Bone-In Ribeye Reverse Sear
By Michael Park · Korean Heritage Carnivore · Updated 2026-05-09
Reverse sear: 250°F oven to 115°F internal, then 60-second blast in butter. Edge-to-edge medium-rare for thick bone-in ribeye. 24g protein, 18g fat per 100g.

Bone-in ribeye reverse sear is a 16 to 20 ounce bone-in ribeye cooked at 250°F oven until 115°F internal (about 30 to 40 minutes), then finished with a 60 to 90 second sear in butter on each side. The technique produces edge-to-edge medium-rare with a thinner gray ring and more uniform color than traditional pan-only cooking. An 8-ounce cooked serving delivers 54g protein, 41g fat, and 600 calories. Bone-in ribeye runs $18 to $28 per pound, so a 1.5-inch thick steak (16 oz raw) costs $18 to $28 each. The bone insulates the meat closest to it and contributes flavor during the slow phase. Pull from the oven at 115°F; rest 5 minutes uncovered while heating the cast iron; sear 60 to 90 seconds per side in foaming butter (no longer or you'll overshoot 130°F). Carry-over cooking adds 3 to 5°F during the post-sear rest. The reverse sear is specifically the right method for bone-in steaks 1.5 inches and thicker; thinner bone-in steaks can use traditional high-heat searing without the oven phase.
Ingredients
| Ingredient | Protein | Fat | Calories |
|---|---|---|---|
| 8 oz bone-in ribeye cooked (per serving) | 54g | 36g | 540 |
| 1 tbsp butter (per serving) | 0g | 11g | 100 |
| Coarse salt | 0g | 0g | 0 |
| Per serving | 54g | 47g | 650 |
Macros per serving (after cooking and any fat draining). Source: USDA FoodData Central.
Instructions
- 1
Salt the steak generously on both sides 40 minutes to 24 hours before cooking. For best results, dry-brine 24 hours uncovered in the fridge on a wire rack.
- 2
Take the steak out 30 minutes before cooking. Insert probe thermometer into the center, away from the bone.
- 3
Preheat oven to 250°F. Place steak on a wire rack on a sheet pan.
- 4
Roast at 250°F until internal hits 115°F. For a 1.5-inch thick steak this takes about 30-40 minutes.
- 5
Pull from oven and rest uncovered for 5 minutes while heating a cast iron skillet over high heat until smoking.
- 6
Add 2 tbsp butter to the smoking pan. Place the steak in the foaming butter; sear 60-90 seconds per side.
- 7
Sear the fat strip on the bone side for 30 seconds, holding with tongs.
- 8
Pull at 130°F internal. Rest 5 more minutes. Slice meat off the bone, then across the grain into ½-inch slabs.
Nutrition per Serving
Frequently Asked Questions
Why reverse sear instead of just searing in cast iron?

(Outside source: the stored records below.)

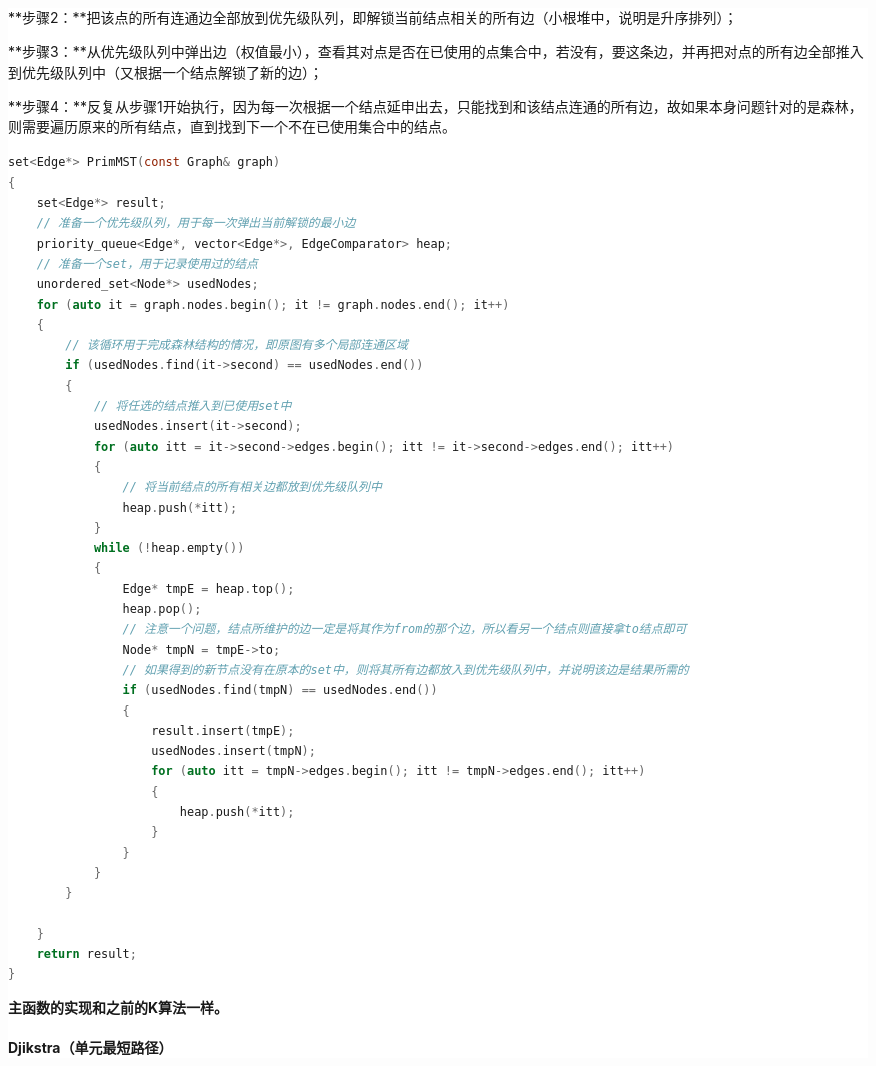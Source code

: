 **步骤2：**把该点的所有连通边全部放到优先级队列，即解锁当前结点相关的所有边（小根堆中，说明是升序排列）；

**步骤3：**从优先级队列中弹出边（权值最小），查看其对点是否在已使用的点集合中，若没有，要这条边，并再把对点的所有边全部推入到优先级队列中（又根据一个结点解锁了新的边）；

**步骤4：**反复从步骤1开始执行，因为每一次根据一个结点延申出去，只能找到和该结点连通的所有边，故如果本身问题针对的是森林，则需要遍历原来的所有结点，直到找到下一个不在已使用集合中的结点。

``` c plus
set<Edge*> PrimMST(const Graph& graph)
{
    set<Edge*> result;
    // 准备一个优先级队列，用于每一次弹出当前解锁的最小边
    priority_queue<Edge*, vector<Edge*>, EdgeComparator> heap;
    // 准备一个set，用于记录使用过的结点
    unordered_set<Node*> usedNodes;
    for (auto it = graph.nodes.begin(); it != graph.nodes.end(); it++)
    {
        // 该循环用于完成森林结构的情况，即原图有多个局部连通区域
        if (usedNodes.find(it->second) == usedNodes.end())
        {
            // 将任选的结点推入到已使用set中
            usedNodes.insert(it->second);
            for (auto itt = it->second->edges.begin(); itt != it->second->edges.end(); itt++)
            {
                // 将当前结点的所有相关边都放到优先级队列中
                heap.push(*itt);
            }
            while (!heap.empty())
            {
                Edge* tmpE = heap.top();
                heap.pop();
                // 注意一个问题，结点所维护的边一定是将其作为from的那个边，所以看另一个结点则直接拿to结点即可
                Node* tmpN = tmpE->to;
                // 如果得到的新节点没有在原本的set中，则将其所有边都放入到优先级队列中，并说明该边是结果所需的
                if (usedNodes.find(tmpN) == usedNodes.end())
                {
                    result.insert(tmpE);
                    usedNodes.insert(tmpN);
                    for (auto itt = tmpN->edges.begin(); itt != tmpN->edges.end(); itt++)
                    {
                        heap.push(*itt);
                    }
                }
            }
        }

    }
    return result;
}
```

**主函数的实现和之前的K算法一样。**

#### Djikstra（单元最短路径）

Thick steaks (1.5+ inches) develop a thick gray gradient between the seared crust and the medium-rare center when cooked at high heat from the start. Reverse sear flips the order: cook low and slow first to bring the entire interior to just-below-target temperature, then sear at the very end to develop only the crust. The result is edge-to-edge medium-rare with a thin (¼-inch or less) gray gradient. For thinner steaks (under 1 inch), traditional searing produces the same result faster.
How do I know when to pull from the oven?
Probe thermometer into the center of the meat, away from the bone. Pull at 10-15°F below your target final temperature. For medium-rare (130°F final), pull at 115-120°F because the sear adds another 5-7°F and the post-sear rest carries over another 3-5°F. Most failures of reverse sear come from pulling too late at the oven phase — by the time the sear is done you've blown past medium-rare into medium-well.
Can I reverse sear without an oven (e.g. on a grill)?
Yes. Set up a 2-zone fire on a charcoal or gas grill. Place the steak on the cooler indirect side until internal hits 115°F (about 35-50 minutes for a thick bone-in ribeye). Then move to the direct side over high heat for 60-90 seconds per side to sear. Same technique, same temperature targets — just outdoors. The grill adds a smoke component the oven doesn't.